The application of transfer learning can make the model accuracy of the unexpanded dataset and the expanded dataset reach 96.3% and 98.4%, respectively. The use of PGGAN for detailed dataset expansion and transfer learning can increase the accuracy of the model prediction. However, the experimental results of traditional methods were not satisfactory. The model accuracy of the BP neural network on the unexpanded dataset and the expanded dataset were 90.2% and 93.7%, respectively. The model accuracy of the SOM network in the unexpanded dataset and expanded dataset was 85.3% and 86.1%, respectively. The convolutional neural network also adopted the ResNet50 architecture, and the accuracy on the unexpanded dataset and the expanded dataset was 88.3% and 94.5%, respectively.

Confusion matrix and train loss analysis

Meanwhile, the confusion matrix was used to analyze the experimental results. The abscissa of the confusion matrix is the predicted value of the model for defects, and the ordinate is the real situation of defects (Rojas-Espinoza and Ortiz-Iribarren 2010). Moreover, the accuracy of each kind of prediction can be analyzed according to the confusion matrix, which shows the imbalance of samples. The loss function of MASK R-CNN is composed of three parts. The change of the loss function and its composition in the training process of the model are shown (Fig. 4).

Fig. 4. (a) Confusion matrix of wood defect classification and (b) loss plot during training

It can be seen from the confusion matrix that the validation set contained 106 insect holes, 102 dead knots, and 112 live knots. According to the prediction results of the model, the prediction accuracy of insect hole, dead knot, and live knot was 99.05%, 97.05%, and 99.10%, respectively.
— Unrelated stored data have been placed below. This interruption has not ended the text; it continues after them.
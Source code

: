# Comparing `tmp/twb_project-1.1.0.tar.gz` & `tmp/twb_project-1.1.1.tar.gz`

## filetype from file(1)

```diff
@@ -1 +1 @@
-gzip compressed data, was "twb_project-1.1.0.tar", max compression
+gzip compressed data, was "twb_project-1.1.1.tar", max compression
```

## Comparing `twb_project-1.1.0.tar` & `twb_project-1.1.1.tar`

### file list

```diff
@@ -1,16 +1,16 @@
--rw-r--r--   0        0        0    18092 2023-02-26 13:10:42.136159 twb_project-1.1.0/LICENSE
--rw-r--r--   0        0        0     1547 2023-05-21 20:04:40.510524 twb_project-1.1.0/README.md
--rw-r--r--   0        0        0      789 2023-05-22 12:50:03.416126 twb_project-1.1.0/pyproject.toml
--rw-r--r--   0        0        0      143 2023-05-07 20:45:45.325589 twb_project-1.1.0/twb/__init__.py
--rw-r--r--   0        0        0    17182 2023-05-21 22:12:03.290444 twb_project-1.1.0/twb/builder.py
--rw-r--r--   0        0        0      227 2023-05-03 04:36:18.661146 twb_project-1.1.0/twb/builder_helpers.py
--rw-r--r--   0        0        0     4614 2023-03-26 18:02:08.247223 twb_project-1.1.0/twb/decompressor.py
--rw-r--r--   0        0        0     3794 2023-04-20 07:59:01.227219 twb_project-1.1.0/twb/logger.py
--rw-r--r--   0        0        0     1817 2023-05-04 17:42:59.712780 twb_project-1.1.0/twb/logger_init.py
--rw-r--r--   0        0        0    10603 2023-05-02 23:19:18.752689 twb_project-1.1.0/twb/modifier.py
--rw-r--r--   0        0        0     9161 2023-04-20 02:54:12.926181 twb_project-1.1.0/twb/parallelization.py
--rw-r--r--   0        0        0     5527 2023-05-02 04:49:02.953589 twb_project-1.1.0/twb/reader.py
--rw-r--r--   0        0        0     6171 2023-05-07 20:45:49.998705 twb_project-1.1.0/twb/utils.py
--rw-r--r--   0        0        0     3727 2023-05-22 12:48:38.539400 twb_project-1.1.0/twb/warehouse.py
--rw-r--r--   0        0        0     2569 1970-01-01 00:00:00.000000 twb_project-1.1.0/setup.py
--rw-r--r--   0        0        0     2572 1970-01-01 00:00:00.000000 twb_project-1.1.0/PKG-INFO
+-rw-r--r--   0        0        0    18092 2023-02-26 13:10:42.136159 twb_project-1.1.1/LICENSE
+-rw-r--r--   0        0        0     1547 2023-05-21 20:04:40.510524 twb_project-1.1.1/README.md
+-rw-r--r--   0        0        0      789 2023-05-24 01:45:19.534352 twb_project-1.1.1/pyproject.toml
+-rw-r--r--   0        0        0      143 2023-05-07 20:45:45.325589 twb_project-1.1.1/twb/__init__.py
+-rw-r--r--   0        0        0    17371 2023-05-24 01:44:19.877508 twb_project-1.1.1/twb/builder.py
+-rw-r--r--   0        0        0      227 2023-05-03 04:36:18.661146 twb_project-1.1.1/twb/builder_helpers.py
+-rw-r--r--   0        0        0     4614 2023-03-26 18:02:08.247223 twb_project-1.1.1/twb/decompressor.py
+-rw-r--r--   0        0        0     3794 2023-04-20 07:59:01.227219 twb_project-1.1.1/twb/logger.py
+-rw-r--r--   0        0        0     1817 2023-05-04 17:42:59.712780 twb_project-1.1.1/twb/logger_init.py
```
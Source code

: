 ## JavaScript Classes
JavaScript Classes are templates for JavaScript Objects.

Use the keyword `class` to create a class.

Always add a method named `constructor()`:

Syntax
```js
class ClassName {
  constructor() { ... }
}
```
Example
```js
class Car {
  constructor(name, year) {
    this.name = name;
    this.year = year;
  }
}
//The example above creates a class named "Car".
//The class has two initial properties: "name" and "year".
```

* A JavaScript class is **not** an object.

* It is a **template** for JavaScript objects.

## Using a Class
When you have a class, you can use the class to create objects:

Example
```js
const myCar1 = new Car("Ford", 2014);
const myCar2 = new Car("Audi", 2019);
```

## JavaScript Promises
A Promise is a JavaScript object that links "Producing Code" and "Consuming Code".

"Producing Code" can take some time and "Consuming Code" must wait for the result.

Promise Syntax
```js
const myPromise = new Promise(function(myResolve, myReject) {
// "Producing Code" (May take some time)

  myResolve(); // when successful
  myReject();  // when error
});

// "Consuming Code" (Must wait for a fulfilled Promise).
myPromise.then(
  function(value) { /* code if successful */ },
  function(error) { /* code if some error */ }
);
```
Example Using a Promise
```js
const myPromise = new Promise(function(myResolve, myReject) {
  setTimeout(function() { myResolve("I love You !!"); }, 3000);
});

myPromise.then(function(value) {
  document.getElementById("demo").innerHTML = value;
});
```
In other words, the mAP was 98.4%. It can be seen that the expanded dataset with PGGAN had a great improvement in defect identification based on MASK R-CNN under the strategy of transfer learning compared with the traditional classification method.

As shown in Fig. 4b, after adopting the strategy of transfer learning, the change of the total loss value was divided into three stages: (1) the loss value of the first 500 steps declined rapidly; (2) the loss value of steps from 500 to 1500 declined slowly; (3) step tended to be stable from 1500 to 3000 times. The total loss value of the model was stable at 0.4003.

Mask generation

The pictures in the validation set were randomly selected and tested. To ensure the feasibility of the validation results, the validation set was guaranteed to contain three kinds of defects. According to the algorithm structure of MASK R-CNN, the categories of defects can be identified, and box selection and mask generation can be performed. The test results are shown in Fig. 5.

In addition, the error recognition examples of this detection method were also analyzed. As shown in Fig. 5, part d, there was an incomplete knot and a crack running through it. These factors affect the feature extraction results of the convolution layer and lead to unsatisfactory recognition results.

The experimental results show that unlike Faster R-CNN, which can only frame and select wood defects, MASK R-CNN provided an additional mask branch. Based on instance segmentation, the overall contour of a detected object can be obtained and labeled. It can be seen that the detection and identification accuracy of MASK R-CNN for wood defects was statistically improved.